SUPPLIED INFORMATION »

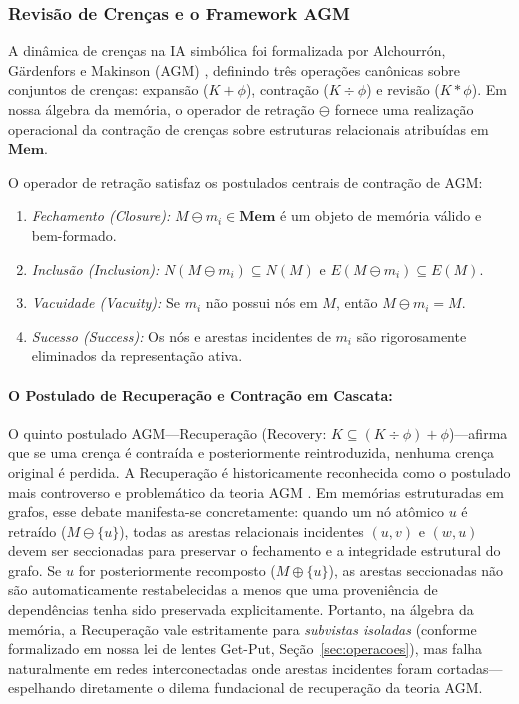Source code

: \documentclass[11pt,a4paper]{article}
\theoremstyle{definition}
\begin{document}
\subsubsection{Revis\~ao de Cren\c{c}as e o Framework AGM}
A din\^amica de cren\c{c}as na IA simb\'olica foi formalizada por Alchourr{\'o}n, G{\"a}rdenfors e Makinson (AGM) \cite{alchourron1985logic}, definindo tr\^es opera\c{c}\~oes can\^onicas sobre conjuntos de cren\c{c}as: expans\~ao ($K + \phi$), contra\c{c}\~ao ($K \div \phi$) e revis\~ao ($K * \phi$). Em nossa \'algebra da mem\'oria, o operador de retra\c{c}\~ao $\ominus$ fornece uma realiza\c{c}\~ao operacional da contra\c{c}\~ao de cren\c{c}as sobre estruturas relacionais atribu\'idas em $\mathbf{Mem}$.

O operador de retra\c{c}\~ao satisfaz os postulados centrais de contra\c{c}\~ao de AGM:
\begin{enumerate}
    \item \emph{Fechamento (Closure):} $M \ominus m_i \in \mathbf{Mem}$ \'e um objeto de mem\'oria v\'alido e bem-formado.
    \item \emph{Inclus\~ao (Inclusion):} $N(M \ominus m_i) \subseteq N(M)$ e $E(M \ominus m_i) \subseteq E(M)$.
    \item \emph{Vacuidade (Vacuity):} Se $m_i$ n\~ao possui n\'os em $M$, ent\~ao $M \ominus m_i = M$.
    \item \emph{Sucesso (Success):} Os n\'os e arestas incidentes de $m_i$ s\~ao rigorosamente eliminados da representa\c{c}\~ao ativa.
\end{enumerate}

\paragraph{O Postulado de Recupera\c{c}\~ao e Contra\c{c}\~ao em Cascata:}
O quinto postulado AGM---Recupera\c{c}\~ao (Recovery: $K \subseteq (K \div \phi) + \phi$)---afirma que se uma cren\c{c}a \'e contra\'ida e posteriormente reintroduzida, nenhuma cren\c{c}a original \'e perdida. A Recupera\c{c}\~ao \'e historicamente reconhecida como o postulado mais controverso e problem\'atico da teoria AGM \cite{makinson1987status,hansson1999textbook}. Em mem\'orias estruturadas em grafos, esse debate manifesta-se concretamente: quando um n\'o at\^omico $u$ \'e retra\'ido ($M \ominus \{u\}$), todas as arestas relacionais incidentes $(u, v)$ e $(w, u)$ devem ser seccionadas para preservar o fechamento e a integridade estrutural do grafo. Se $u$ for posteriormente recomposto ($M \oplus \{u\}$), as arestas seccionadas n\~ao s\~ao automaticamente restabelecidas a menos que uma proveni\^encia de depend\^encias tenha sido preservada explicitamente. Portanto, na \'algebra da mem\'oria, a Recupera\c{c}\~ao vale estritamente para \emph{subvistas isoladas} (conforme formalizado em nossa lei de lentes Get-Put, Se\c{c}\~ao~\ref{sec:operacoes}), mas falha naturalmente em redes interconectadas onde arestas incidentes foram cortadas---espelhando diretamente o dilema fundacional de recupera\c{c}\~ao da teoria AGM.
\end{document}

DIRECTIONS FOR THIS TASK »
Your reply should consist solely of the lines above, from the opening line through the line with "satisfaz os postulados", reproduced exactly and without pictures.

OUTPUT FOR THIS TASK »
Source code

: \documentclass[11pt,a4paper]{article}
\theoremstyle{definition}
\begin{document}
\subsubsection{Revis\~ao de Cren\c{c}as e o Framework AGM}
A din\^amica de cren\c{c}as na IA simb\'olica foi formalizada por Alchourr{\'o}n, G{\"a}rdenfors e Makinson (AGM) \cite{alchourron1985logic}, definindo tr\^es opera\c{c}\~oes can\^onicas sobre conjuntos de cren\c{c}as: expans\~ao ($K + \phi$), contra\c{c}\~ao ($K \div \phi$) e revis\~ao ($K * \phi$). Em nossa \'algebra da mem\'oria, o operador de retra\c{c}\~ao $\ominus$ fornece uma realiza\c{c}\~ao operacional da contra\c{c}\~ao de cren\c{c}as sobre estruturas relacionais atribu\'idas em $\mathbf{Mem}$.

O operador de retra\c{c}\~ao satisfaz os postulados centrais de contra\c{c}\~ao de AGM:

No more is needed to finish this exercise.